━━━ The data

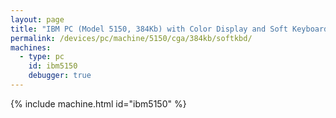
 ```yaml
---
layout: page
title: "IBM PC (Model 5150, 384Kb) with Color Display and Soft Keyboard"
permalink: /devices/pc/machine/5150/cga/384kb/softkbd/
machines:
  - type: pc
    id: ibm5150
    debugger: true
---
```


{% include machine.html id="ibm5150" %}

━━━━━━
━━━ The data

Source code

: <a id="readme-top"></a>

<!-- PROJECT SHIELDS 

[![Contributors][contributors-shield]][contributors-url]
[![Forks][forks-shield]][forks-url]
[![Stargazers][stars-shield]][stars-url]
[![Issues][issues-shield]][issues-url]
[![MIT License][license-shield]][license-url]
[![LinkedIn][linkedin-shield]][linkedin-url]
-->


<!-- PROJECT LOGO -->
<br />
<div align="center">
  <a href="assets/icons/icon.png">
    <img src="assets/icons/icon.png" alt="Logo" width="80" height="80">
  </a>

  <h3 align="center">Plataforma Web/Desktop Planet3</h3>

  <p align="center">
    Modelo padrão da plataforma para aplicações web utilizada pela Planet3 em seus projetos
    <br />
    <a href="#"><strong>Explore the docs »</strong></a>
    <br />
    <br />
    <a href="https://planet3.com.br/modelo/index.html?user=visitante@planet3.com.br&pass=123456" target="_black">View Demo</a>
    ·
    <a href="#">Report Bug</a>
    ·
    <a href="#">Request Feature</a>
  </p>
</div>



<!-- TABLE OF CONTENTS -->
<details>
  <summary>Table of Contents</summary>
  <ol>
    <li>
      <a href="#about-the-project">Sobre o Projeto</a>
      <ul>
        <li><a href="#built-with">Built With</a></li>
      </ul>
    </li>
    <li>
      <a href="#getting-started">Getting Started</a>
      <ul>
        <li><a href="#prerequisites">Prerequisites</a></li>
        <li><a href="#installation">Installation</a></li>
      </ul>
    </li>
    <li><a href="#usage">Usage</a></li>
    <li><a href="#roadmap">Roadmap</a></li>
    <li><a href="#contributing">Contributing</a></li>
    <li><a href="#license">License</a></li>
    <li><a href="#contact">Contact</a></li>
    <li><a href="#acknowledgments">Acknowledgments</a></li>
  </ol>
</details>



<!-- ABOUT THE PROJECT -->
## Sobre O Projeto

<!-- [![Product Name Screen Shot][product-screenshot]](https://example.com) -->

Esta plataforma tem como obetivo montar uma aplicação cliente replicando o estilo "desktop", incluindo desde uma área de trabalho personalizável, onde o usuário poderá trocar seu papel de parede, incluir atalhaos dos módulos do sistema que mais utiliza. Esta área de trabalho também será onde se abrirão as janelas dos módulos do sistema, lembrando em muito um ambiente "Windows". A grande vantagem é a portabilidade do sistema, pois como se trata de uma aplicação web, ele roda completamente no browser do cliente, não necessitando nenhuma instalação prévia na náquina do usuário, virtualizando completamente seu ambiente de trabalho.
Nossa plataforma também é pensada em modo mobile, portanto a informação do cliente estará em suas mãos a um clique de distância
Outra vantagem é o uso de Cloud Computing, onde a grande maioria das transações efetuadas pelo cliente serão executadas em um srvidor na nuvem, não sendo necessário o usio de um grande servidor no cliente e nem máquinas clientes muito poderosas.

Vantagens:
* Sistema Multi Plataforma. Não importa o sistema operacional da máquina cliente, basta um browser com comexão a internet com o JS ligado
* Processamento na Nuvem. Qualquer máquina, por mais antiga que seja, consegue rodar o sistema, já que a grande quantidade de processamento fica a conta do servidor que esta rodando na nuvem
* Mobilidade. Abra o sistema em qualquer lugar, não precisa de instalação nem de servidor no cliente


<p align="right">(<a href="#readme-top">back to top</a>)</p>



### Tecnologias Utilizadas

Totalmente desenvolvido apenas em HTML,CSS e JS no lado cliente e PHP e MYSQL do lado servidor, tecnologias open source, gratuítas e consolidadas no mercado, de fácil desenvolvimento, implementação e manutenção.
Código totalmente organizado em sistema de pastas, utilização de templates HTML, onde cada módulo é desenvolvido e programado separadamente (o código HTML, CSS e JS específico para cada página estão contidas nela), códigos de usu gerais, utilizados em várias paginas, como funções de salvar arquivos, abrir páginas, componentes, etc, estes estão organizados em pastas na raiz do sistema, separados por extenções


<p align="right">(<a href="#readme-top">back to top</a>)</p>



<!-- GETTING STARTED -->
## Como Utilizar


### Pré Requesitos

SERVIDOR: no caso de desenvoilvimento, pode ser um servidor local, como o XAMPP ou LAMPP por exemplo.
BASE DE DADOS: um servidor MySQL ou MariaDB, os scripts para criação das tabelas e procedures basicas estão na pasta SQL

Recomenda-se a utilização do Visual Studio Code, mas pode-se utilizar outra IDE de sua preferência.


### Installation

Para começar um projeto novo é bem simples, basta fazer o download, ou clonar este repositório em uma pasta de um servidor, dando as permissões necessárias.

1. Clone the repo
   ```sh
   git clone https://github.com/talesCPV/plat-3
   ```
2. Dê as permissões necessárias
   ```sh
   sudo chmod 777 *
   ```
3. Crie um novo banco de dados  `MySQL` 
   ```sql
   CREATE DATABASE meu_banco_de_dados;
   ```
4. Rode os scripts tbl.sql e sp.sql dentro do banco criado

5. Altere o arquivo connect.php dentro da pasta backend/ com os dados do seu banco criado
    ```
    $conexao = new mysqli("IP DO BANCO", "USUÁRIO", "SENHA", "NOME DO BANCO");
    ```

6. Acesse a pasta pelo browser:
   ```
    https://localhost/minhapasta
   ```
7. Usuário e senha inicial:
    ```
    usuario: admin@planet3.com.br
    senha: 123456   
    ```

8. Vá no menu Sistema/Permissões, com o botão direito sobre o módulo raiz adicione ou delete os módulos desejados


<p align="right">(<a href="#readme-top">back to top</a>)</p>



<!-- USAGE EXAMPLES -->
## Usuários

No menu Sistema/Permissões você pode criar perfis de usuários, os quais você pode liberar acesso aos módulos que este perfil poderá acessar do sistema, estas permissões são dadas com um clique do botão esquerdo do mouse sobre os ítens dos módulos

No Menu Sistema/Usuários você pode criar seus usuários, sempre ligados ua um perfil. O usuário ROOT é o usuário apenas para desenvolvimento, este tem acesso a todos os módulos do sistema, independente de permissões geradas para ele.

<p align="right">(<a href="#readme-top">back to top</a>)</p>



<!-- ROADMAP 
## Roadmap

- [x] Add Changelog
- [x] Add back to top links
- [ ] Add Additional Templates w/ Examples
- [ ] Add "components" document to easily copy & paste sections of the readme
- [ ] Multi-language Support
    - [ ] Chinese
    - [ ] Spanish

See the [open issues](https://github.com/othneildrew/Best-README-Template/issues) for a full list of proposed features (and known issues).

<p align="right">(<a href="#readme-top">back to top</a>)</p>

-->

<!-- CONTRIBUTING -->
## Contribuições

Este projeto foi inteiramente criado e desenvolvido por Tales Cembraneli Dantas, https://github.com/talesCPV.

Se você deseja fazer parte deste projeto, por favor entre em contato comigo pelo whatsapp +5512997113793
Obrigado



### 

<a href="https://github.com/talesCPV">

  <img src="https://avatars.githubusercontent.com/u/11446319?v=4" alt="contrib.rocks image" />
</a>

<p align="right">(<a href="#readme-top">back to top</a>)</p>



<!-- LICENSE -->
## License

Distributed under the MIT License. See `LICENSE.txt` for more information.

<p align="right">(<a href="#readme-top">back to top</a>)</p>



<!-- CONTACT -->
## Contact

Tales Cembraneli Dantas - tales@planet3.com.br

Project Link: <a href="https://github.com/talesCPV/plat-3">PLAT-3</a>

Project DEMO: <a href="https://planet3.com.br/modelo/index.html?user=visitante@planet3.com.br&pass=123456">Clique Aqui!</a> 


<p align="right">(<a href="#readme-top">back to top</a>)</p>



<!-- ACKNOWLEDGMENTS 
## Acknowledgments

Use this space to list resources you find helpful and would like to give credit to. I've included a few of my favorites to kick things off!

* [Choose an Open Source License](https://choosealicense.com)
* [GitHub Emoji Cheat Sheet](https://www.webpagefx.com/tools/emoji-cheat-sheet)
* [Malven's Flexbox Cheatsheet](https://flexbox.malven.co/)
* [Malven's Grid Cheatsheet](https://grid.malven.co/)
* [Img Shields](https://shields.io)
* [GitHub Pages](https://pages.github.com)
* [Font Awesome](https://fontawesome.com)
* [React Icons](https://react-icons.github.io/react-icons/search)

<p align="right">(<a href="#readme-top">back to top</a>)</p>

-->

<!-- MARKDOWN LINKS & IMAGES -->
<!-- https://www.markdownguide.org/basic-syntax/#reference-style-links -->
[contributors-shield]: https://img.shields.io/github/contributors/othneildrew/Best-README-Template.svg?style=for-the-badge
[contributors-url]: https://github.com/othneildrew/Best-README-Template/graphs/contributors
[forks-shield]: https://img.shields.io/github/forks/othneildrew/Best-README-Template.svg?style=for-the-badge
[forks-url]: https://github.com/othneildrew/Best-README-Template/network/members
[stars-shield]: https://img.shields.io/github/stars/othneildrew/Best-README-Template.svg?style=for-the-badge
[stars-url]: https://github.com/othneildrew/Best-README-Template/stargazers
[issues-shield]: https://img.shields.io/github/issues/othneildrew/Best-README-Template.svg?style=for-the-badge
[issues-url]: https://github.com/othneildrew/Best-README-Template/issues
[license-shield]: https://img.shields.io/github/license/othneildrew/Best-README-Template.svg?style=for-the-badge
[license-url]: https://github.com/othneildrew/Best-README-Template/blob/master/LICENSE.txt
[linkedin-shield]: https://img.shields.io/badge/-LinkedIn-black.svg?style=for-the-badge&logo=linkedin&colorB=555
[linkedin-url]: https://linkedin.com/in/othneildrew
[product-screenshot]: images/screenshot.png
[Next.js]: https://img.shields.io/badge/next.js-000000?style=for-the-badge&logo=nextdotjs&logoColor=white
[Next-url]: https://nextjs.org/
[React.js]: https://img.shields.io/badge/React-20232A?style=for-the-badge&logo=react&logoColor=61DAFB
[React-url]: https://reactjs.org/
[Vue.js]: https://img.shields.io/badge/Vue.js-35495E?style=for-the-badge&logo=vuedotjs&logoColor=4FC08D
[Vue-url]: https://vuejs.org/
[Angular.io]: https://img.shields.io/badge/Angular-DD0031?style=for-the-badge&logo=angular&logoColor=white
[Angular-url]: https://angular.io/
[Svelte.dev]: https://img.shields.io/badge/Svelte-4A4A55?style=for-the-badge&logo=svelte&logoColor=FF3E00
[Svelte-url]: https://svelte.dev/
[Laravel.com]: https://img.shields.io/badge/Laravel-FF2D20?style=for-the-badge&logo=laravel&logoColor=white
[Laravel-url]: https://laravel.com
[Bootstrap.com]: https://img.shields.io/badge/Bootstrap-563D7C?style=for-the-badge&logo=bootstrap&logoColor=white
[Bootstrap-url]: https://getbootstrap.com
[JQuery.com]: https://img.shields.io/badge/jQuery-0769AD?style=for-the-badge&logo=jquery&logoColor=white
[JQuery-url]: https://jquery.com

━━━━━━
━━━ The data

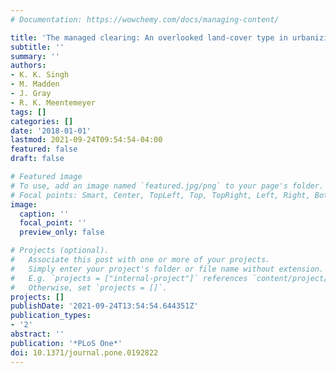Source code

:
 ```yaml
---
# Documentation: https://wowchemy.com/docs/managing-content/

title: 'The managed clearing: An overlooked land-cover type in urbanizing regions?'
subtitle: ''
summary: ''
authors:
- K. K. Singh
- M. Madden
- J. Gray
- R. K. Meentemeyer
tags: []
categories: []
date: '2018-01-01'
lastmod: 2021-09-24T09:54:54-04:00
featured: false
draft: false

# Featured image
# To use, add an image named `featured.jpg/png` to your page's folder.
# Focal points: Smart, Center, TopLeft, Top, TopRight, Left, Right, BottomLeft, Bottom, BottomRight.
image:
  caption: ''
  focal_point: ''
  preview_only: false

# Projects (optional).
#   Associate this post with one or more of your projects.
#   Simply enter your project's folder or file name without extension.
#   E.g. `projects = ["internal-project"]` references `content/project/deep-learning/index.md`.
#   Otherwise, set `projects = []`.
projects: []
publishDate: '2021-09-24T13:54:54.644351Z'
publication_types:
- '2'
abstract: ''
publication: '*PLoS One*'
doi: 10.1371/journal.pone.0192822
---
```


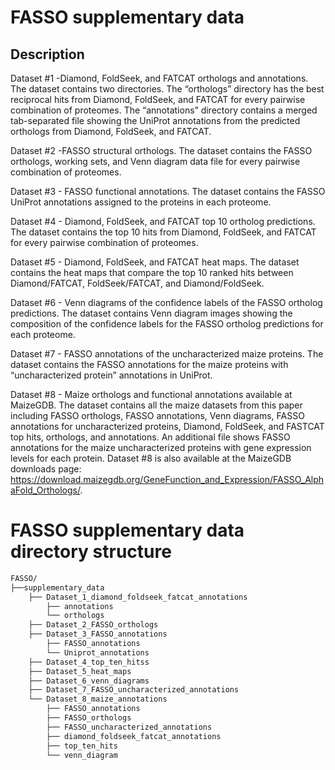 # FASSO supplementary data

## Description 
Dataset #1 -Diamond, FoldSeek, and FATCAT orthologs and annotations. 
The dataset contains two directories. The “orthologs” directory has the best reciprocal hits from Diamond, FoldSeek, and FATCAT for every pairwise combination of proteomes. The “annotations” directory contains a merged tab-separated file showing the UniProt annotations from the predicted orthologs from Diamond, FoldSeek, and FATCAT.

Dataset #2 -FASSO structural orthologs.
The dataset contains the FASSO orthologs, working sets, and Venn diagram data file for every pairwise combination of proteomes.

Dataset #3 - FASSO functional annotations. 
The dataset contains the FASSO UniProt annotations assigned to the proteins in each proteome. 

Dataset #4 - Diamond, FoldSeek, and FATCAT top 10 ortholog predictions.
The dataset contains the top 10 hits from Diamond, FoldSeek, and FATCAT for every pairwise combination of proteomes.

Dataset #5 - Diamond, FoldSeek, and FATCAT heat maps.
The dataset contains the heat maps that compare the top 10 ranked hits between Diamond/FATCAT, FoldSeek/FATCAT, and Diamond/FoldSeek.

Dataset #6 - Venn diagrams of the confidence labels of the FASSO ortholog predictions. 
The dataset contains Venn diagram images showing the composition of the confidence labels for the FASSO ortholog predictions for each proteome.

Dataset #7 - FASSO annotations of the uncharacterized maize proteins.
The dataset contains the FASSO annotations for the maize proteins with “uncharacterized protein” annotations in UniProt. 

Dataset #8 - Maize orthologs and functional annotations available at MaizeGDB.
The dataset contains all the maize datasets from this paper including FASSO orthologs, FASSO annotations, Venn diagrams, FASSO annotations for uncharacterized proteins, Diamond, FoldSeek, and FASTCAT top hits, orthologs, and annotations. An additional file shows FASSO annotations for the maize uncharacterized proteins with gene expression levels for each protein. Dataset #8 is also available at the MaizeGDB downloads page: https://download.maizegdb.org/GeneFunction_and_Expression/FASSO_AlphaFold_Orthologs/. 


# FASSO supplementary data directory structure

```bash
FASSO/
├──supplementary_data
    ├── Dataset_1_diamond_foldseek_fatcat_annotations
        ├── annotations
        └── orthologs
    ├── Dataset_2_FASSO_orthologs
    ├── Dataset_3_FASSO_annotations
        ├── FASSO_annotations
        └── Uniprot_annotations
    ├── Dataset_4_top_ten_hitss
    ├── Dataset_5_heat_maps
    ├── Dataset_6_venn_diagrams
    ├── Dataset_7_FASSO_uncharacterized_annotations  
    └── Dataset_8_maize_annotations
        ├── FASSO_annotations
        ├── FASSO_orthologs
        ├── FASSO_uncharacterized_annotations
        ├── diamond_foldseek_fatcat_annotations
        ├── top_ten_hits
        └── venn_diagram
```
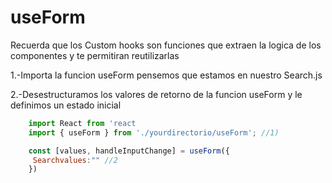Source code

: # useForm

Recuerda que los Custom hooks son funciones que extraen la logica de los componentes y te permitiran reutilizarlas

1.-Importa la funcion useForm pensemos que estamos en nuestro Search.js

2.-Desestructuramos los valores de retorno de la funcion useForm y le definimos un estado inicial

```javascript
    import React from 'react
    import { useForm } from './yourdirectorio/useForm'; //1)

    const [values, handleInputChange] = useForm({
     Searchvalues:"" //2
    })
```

━━━━━━

# [Assignment]
Figure out the number of lines above in which the string "seus" appears. Only the number should be given.

# [Reply to the task]
2